■ Exercise goal:
Omit every picture while you reproduce the entries that follow word for word.

■ Stored data:
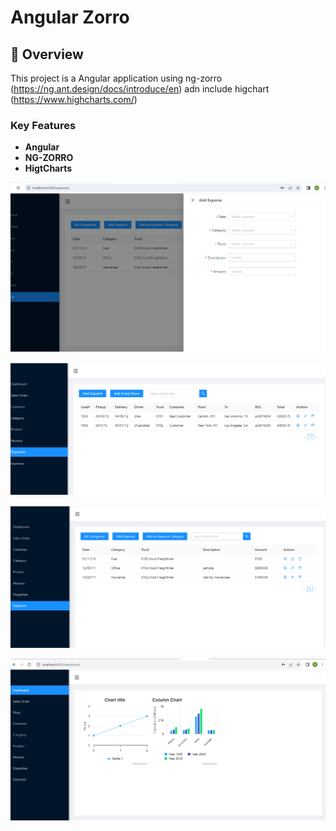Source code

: # Angular Zorro 
## 🎯 Overview

This project is a Angular application using ng-zorro (https://ng.ant.design/docs/introduce/en) adn include higchart (https://www.highcharts.com/)

### Key Features

- **Angular**
- **NG-ZORRO**
- **HigtCharts**


[![Drawer](doc/AddExpense.PNG)](https://ng.ant.design/components/drawer/en)

[![Drawer](doc/Dispacher.PNG)](https://ng.ant.design/components/drawer/en)

[![Drawer](doc/Expense.PNG)](https://ng.ant.design/components/drawer/en)


[![Drawer](doc/HighChart.PNG)](https://www.highcharts.com/)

■ Problem solution:
Source code

: # Angular Zorro 
## 🎯 Overview

This project is a Angular application using ng-zorro (https://ng.ant.design/docs/introduce/en) adn include higchart (https://www.highcharts.com/)

### Key Features

- **Angular**
- **NG-ZORRO**
- **HigtCharts**


[![Drawer](doc/AddExpense.PNG)](https://ng.ant.design/components/drawer/en)

[![Drawer](doc/Dispacher.PNG)](https://ng.ant.design/components/drawer/en)

[![Drawer](doc/Expense.PNG)](https://ng.ant.design/components/drawer/en)


[![Drawer](doc/HighChart.PNG)](https://www.highcharts.com/)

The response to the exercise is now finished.